きもの散策・鎌倉「ミセスの晴着」
いずれも、
- カメラ:椎木厚
- ヘアと着つけ:新藤愛(山野美容室)
特集リード文
北鎌倉駅から鎌倉に向い大通りを徒歩約5分。界隈の静けさを集めて浄智寺の石橋がある。この北百メートルのところ、通称”駆け込み寺”東慶寺の賑わいもしばし遠のき、山門にはじまる石段が奥深い。
出典 「婦人画報」1975年1月号77頁
特集リード文批評
特集のキャッチフレーズに「きもの散策=於、静寂の史都鎌倉」。
「静寂の史都」が単なる過疎か人間が多くても静寂なのかは未見。縁切寺の「東慶寺」が賑わっている半面で人知れず静かな場所とったところでしょうか。
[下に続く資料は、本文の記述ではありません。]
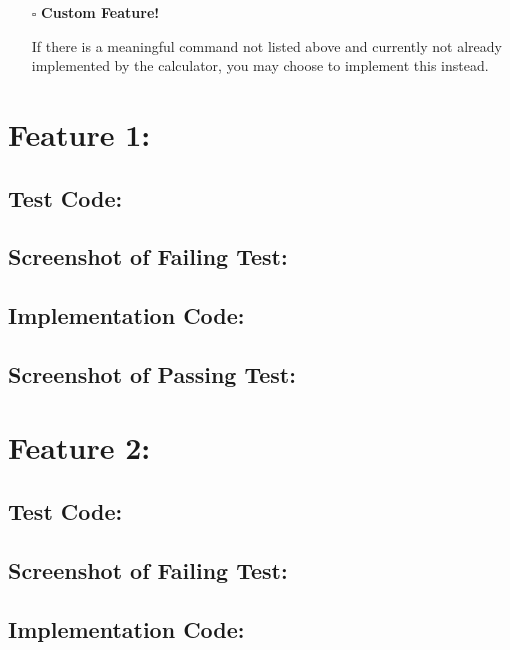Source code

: \documentclass{article}
\begin{document}
\begin{itemize}
  \item[$\square$] \textbf{Custom Feature!}
  
If there is a meaningful command not listed above and currently not already implemented by the calculator, you may choose to implement this instead.\newline
\end{itemize}

\newpage
\section*{Feature 1:}
\subsection*{Test Code:}
\vspace*{5cm}
\subsection*{Screenshot of Failing Test:}
\vspace*{5cm}
\subsection*{Implementation Code:}
\vspace*{5cm}
\subsection*{Screenshot of Passing Test:}
\vspace*{5cm}

\newpage
\section*{Feature 2:}
\subsection*{Test Code:}
\vspace*{5cm}
\subsection*{Screenshot of Failing Test:}
\vspace*{5cm}
\subsection*{Implementation Code:}
\vspace*{5cm}
\end{document}
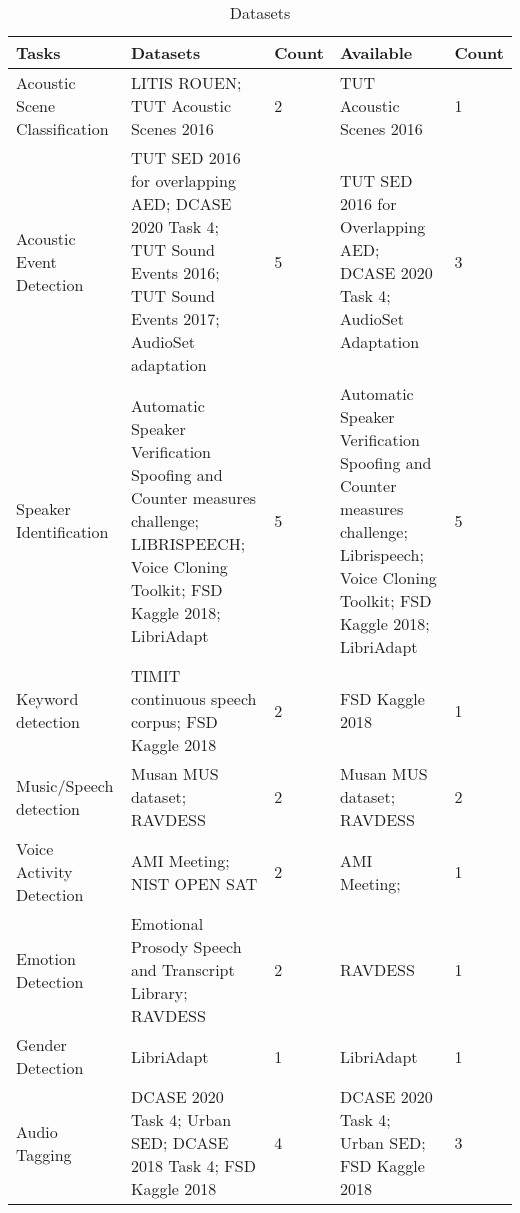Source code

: \documentclass[12pt]{report}
\begin{document}
	\begin{table}[ht]
		\caption{Datasets} %
		\centering %
		\begin{tabular}{p{}p{}p{}p{}p{}} %
			\hline\hline %
			Tasks & Datasets & Count & Available & Count  \\ [0.5ex] %
			\hline %
			Acoustic Scene Classification & LITIS ROUEN; TUT Acoustic Scenes 2016 & 2 & TUT Acoustic Scenes 2016 & 1 \\
			Acoustic Event Detection & TUT SED 2016 for overlapping AED; DCASE 2020 Task 4; TUT Sound Events 2016; TUT Sound Events 2017; AudioSet adaptation & 5 & TUT SED 2016 for Overlapping AED; DCASE 2020 Task 4; AudioSet Adaptation & 3 \\
			Speaker Identification & Automatic Speaker Verification Spoofing and Counter measures challenge; LIBRISPEECH; Voice Cloning Toolkit; FSD Kaggle 2018; LibriAdapt & 5 & Automatic Speaker Verification Spoofing and Counter measures challenge; Librispeech; Voice Cloning Toolkit; FSD Kaggle 2018; LibriAdapt & 5 \\
			Keyword detection & TIMIT continuous speech corpus; FSD Kaggle 2018 & 2 & FSD Kaggle 2018 & 1 \\
			Music/Speech detection & Musan MUS dataset; RAVDESS & 2 & Musan MUS dataset; RAVDESS & 2 \\
			Voice Activity Detection & AMI Meeting; NIST OPEN SAT & 2 & AMI Meeting; & 1 \\
			Emotion Detection & Emotional Prosody Speech and Transcript Library; RAVDESS & 2 & RAVDESS & 1 \\
			Gender Detection & LibriAdapt & 1 & LibriAdapt & 1 \\
			Audio Tagging & DCASE 2020 Task 4; Urban SED; DCASE 2018 Task 4; FSD Kaggle 2018 & 4 & DCASE 2020 Task 4; Urban SED; FSD Kaggle 2018 & 3 \\ [1ex] %
			\hline %
		\end{tabular}
		\label{table:datasets} %
	\end{table}
%	
%	
	
	 
	
\end{document}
今となっては日本全体が縁切寺となってしまっています。
約5分かけて徒歩し、さらに100メートル徒歩して、この程度の着崩れで撮影場所まで到達したかどうか。検証の余地あり。
淡い光沢と質感も豊かな綸子地
リード文
淡い光沢と質感も豊かな綸子地に、波頭を刺して鮮やかな訪問着と光琳図の袋帯。新春にふさわしい華やぎと格調備えた若いミセスのひと揃いです。
出典 「婦人画報」1975年1月号77頁
染め紬の訪問着と付け下げ
リード文
鎌倉にはまた花を訪ねる。春、建長寺の桜。初夏、明月院の紫陽花。秋、妙法寺の芙蓉。冬、ここ浄智寺の山茶花、瑞泉寺の梅、水仙など。
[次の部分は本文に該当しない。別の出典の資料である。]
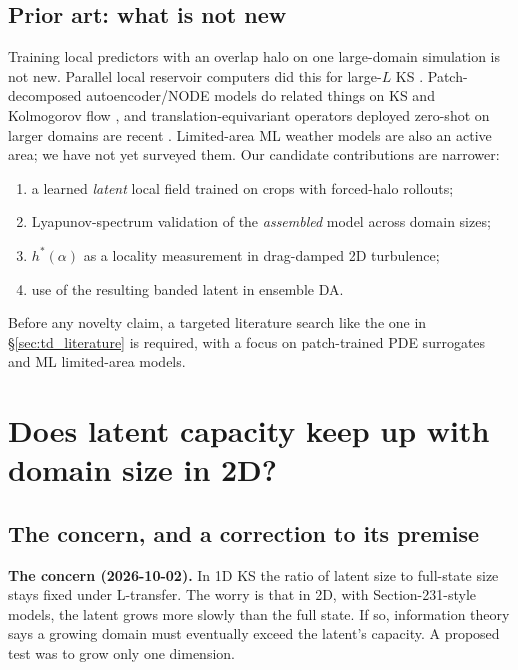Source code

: \documentclass[11pt]{article}
\begin{document}
\subsection{Prior art: what is not new}

Training local predictors with an overlap halo on one large-domain
simulation is not new. Parallel local reservoir computers did this for
large-$L$ KS \cite{pathak2018}. Patch-decomposed autoencoder/NODE models
do related things on KS and Kolmogorov flow \cite{constanteamores2024},
and translation-equivariant operators deployed zero-shot on larger
domains are recent \cite{zeroshotlargerdomains2026}. Limited-area ML
weather models are also an active area; we have not yet surveyed them.
Our candidate contributions are narrower:
\begin{enumerate}[leftmargin=*]
\item a learned \emph{latent} local field trained on crops with
  forced-halo rollouts;
\item Lyapunov-spectrum validation of the \emph{assembled} model across
  domain sizes;
\item $h^*(\alpha)$ as a locality measurement in drag-damped 2D
  turbulence;
\item use of the resulting banded latent in ensemble DA.
\end{enumerate}
Before any novelty claim, a targeted literature search like the one in
\S\ref{sec:td_literature} is required, with a focus on patch-trained PDE
surrogates and ML limited-area models.

\section{Does latent capacity keep up with domain size in 2D?}
\label{sec:capacity}

\subsection{The concern, and a correction to its premise}

\textbf{The concern (2026-10-02).} In 1D KS the ratio of latent size to
full-state size stays fixed under L-transfer. The worry is that in 2D,
with Section-231-style models, the latent grows more slowly than the
full state. If so, information theory says a growing domain must
eventually exceed the latent's capacity. A proposed test was to grow only
one dimension.
\end{document}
お年始のお客さまの応待や、親しい方々のお宅へのご挨拶にはあまり大げさすぎず、しかもどこか月並みでなくと、考える方のための染め紬の訪問着と付け下げです。右は微妙なあずき色地に花柄を扇面取りに描いた訪問着に、笹蔓。
出典 「婦人画報」1975年1月号78頁
紋様のなごや帯ほか
リード文
紋様のなごや帯。左はごくあわい象牙色地に墨描きの草むらと刺繍の菊花。帯は鹿の遊ぶ奥山を題材にした名物裂写しのなごや帯。金銀の華やかさを控えて、落ち着いた大人のおしゃれを感じさせる二組です。きもの:菱一、帯・三京
通りを一歩入ると思わぬ静寂に出合う。三方は山に囲まれ、そこここの坂や切り通しは四季の散策を多様で変化に富んだものにしている。
出典 「婦人画報」1975年1月号79頁
リード文批評
この特集は鎌倉で散策していることをテーマにしているので、名古屋帯の言葉は使わずに「なごや帯」、地名をぼかす効果があります。
しかし、名古屋で開発された帯を鎌倉で使う点は「地場」の崩れた西洋性を示しています。
四季のない現代日本では残念ながら「四季の散策」はできなくなりました。
駒無地ちりめん
リード文
かつての鎌倉文化の残照は、京の雅と好対照の簡潔な印象となって訪ねる人々をとらえてきた。いまかたい花々の蕾は行く年の鐘の声を幾度きいたことだろう。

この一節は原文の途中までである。